Habermas – visiting professor at Northwestern University

This fall Jürgen Habermas offers two courses at the Department of Philosophy, Northwestern University:

His course descriptions:

1. International Foundations of International Law
After a brief historical account of early modern jus gentium , we will examine Kant's idea of a cosmopolitan order; trace the ambivalence of international law in the period of imperialism around 1900; discuss the opposition between the two foremost legal theorists of the German Weimer period, Hans Kelsen and Carl Schmitt; and pursue two complementary trends in the post-World War II period: on one hand, the criticism of the influential "realist school" of international relations, which fit the constellation of the Cold War; and on the other hand, the legal evolution spurred by the United Nations human-rights policy and the spread of an ever denser network of international organizations.
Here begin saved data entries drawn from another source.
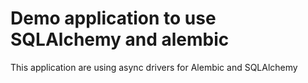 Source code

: # Demo application to use SQLAlchemy and alembic

This application are using async drivers for Alembic and SQLAlchemy
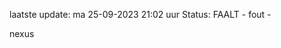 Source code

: laatste update: 
ma 25-09-2023 21:02   uur 
Status: FAALT - fout - 
<div class="service R">nexus</div> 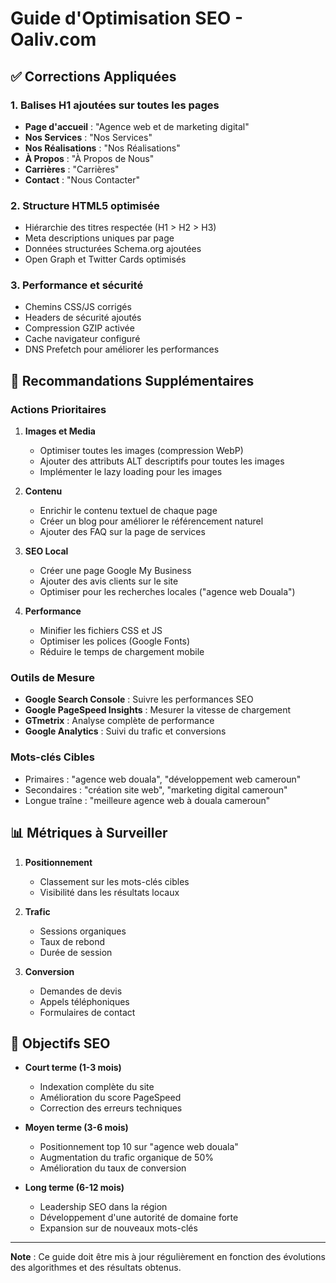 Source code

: # Guide d'Optimisation SEO - Oaliv.com

## ✅ Corrections Appliquées

### 1. Balises H1 ajoutées sur toutes les pages
- **Page d'accueil** : "Agence web et de marketing digital"
- **Nos Services** : "Nos Services"
- **Nos Réalisations** : "Nos Réalisations"
- **À Propos** : "À Propos de Nous"
- **Carrières** : "Carrières"
- **Contact** : "Nous Contacter"

### 2. Structure HTML5 optimisée
- Hiérarchie des titres respectée (H1 > H2 > H3)
- Meta descriptions uniques par page
- Données structurées Schema.org ajoutées
- Open Graph et Twitter Cards optimisés

### 3. Performance et sécurité
- Chemins CSS/JS corrigés
- Headers de sécurité ajoutés
- Compression GZIP activée
- Cache navigateur configuré
- DNS Prefetch pour améliorer les performances

## 🚀 Recommandations Supplémentaires

### Actions Prioritaires

1. **Images et Media**
   - Optimiser toutes les images (compression WebP)
   - Ajouter des attributs ALT descriptifs pour toutes les images
   - Implémenter le lazy loading pour les images

2. **Contenu**
   - Enrichir le contenu textuel de chaque page
   - Créer un blog pour améliorer le référencement naturel
   - Ajouter des FAQ sur la page de services

3. **SEO Local**
   - Créer une page Google My Business
   - Ajouter des avis clients sur le site
   - Optimiser pour les recherches locales ("agence web Douala")

4. **Performance**
   - Minifier les fichiers CSS et JS
   - Optimiser les polices (Google Fonts)
   - Réduire le temps de chargement mobile

### Outils de Mesure

- **Google Search Console** : Suivre les performances SEO
- **Google PageSpeed Insights** : Mesurer la vitesse de chargement
- **GTmetrix** : Analyse complète de performance
- **Google Analytics** : Suivi du trafic et conversions

### Mots-clés Cibles

- Primaires : "agence web douala", "développement web cameroun"
- Secondaires : "création site web", "marketing digital cameroun"
- Longue traîne : "meilleure agence web à douala cameroun"

## 📊 Métriques à Surveiller

1. **Positionnement**
   - Classement sur les mots-clés cibles
   - Visibilité dans les résultats locaux

2. **Trafic**
   - Sessions organiques
   - Taux de rebond
   - Durée de session

3. **Conversion**
   - Demandes de devis
   - Appels téléphoniques
   - Formulaires de contact

## 🎯 Objectifs SEO

- **Court terme (1-3 mois)**
  - Indexation complète du site
  - Amélioration du score PageSpeed
  - Correction des erreurs techniques

- **Moyen terme (3-6 mois)**
  - Positionnement top 10 sur "agence web douala"
  - Augmentation du trafic organique de 50%
  - Amélioration du taux de conversion

- **Long terme (6-12 mois)**
  - Leadership SEO dans la région
  - Développement d'une autorité de domaine forte
  - Expansion sur de nouveaux mots-clés

---

**Note** : Ce guide doit être mis à jour régulièrement en fonction des évolutions des algorithmes et des résultats obtenus.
This historical background will provide us with a philosophical perspective for analyzing present discussions of the strengths and weaknesses of the "idealistic" project of moving from international to cosmopolitan law.

2. Philosophy of Religion Versus Religious Philosophy
This seminar will compare crypto-religious philosophies with philosophies that insist on a clear distinction between religious faith and self-limiting reason. ln this context, we will discuss relevant works of Kant, Schleiermacher, Jaspers and Heidegger. Kant's philosophy of religion attempts a rational appropriation of religious "truths" from an allegedly postmetaphysical perspective. As a philosopher, Schleiermacher observes similarly strict differentiations; but as a theologian, he is at the same time more sensitive to religious experience. He also locates religion within modern society and relates theology to the system of secular knowledge, thus is the first thinker to reconcile Christian doctrine and the Christian Church with the modern condition. In the post-Nietzschean situation of the 20th century, Karl Jaspers can be understood as a philosophical heir to both Kant and Schleiermacher. Finally, selected works of the later Heidegger (and perhaps of the later Wittgenstein) will enable us to compare two modes of thought: the self- limitation of reason vis-a-vis faith; and the fusion of a self-transcending reason with pseudonyms for religious experience. In contrast to Hegel and his followers, the transcending move that blurs the limits of reason is not carried out in the name of a more comprehensive reason but by an unconspicuous assimilation to religious traditions stripped of reason.